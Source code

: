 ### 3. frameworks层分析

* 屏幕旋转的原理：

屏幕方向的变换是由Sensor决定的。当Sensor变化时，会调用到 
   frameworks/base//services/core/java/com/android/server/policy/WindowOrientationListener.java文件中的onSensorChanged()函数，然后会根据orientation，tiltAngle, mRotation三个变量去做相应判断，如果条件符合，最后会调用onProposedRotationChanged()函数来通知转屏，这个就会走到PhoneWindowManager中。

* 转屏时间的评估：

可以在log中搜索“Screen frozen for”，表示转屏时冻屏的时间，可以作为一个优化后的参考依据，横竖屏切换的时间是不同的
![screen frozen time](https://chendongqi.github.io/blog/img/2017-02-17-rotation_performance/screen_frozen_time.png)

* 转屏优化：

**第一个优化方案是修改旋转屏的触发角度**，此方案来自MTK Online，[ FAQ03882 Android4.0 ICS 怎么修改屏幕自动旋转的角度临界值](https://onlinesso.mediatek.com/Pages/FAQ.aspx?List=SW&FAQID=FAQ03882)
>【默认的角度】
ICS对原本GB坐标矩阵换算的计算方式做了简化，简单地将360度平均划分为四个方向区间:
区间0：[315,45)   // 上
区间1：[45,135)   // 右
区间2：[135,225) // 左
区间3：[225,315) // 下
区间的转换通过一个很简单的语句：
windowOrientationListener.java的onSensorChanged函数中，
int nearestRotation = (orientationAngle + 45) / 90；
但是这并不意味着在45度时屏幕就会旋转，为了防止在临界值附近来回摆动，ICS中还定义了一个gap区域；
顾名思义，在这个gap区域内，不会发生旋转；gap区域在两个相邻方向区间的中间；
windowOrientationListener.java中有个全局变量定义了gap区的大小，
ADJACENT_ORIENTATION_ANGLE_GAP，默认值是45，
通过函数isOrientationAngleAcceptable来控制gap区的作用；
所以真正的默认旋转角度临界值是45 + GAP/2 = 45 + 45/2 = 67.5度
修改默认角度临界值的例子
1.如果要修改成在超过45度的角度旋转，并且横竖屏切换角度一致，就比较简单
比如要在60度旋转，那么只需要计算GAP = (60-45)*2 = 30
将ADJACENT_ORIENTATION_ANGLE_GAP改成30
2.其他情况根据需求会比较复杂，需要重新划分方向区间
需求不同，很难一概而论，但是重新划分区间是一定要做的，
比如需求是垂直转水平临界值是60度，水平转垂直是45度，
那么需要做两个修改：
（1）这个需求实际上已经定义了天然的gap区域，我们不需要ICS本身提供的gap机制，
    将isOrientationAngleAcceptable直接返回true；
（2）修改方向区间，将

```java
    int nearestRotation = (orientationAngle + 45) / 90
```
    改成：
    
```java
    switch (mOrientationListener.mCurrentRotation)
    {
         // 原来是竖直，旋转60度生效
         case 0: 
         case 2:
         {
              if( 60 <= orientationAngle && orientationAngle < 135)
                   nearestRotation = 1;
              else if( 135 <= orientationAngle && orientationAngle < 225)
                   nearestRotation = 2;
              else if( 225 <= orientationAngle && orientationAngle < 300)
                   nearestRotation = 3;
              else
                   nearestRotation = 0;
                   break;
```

--

### Your goal
Take from the listing above each line in which the string "https" is found.

### Final answer
![screen frozen time](https://chendongqi.github.io/blog/img/2017-02-17-rotation_performance/screen_frozen_time.png)
**第一个优化方案是修改旋转屏的触发角度**，此方案来自MTK Online，[ FAQ03882 Android4.0 ICS 怎么修改屏幕自动旋转的角度临界值](https://onlinesso.mediatek.com/Pages/FAQ.aspx?List=SW&FAQID=FAQ03882)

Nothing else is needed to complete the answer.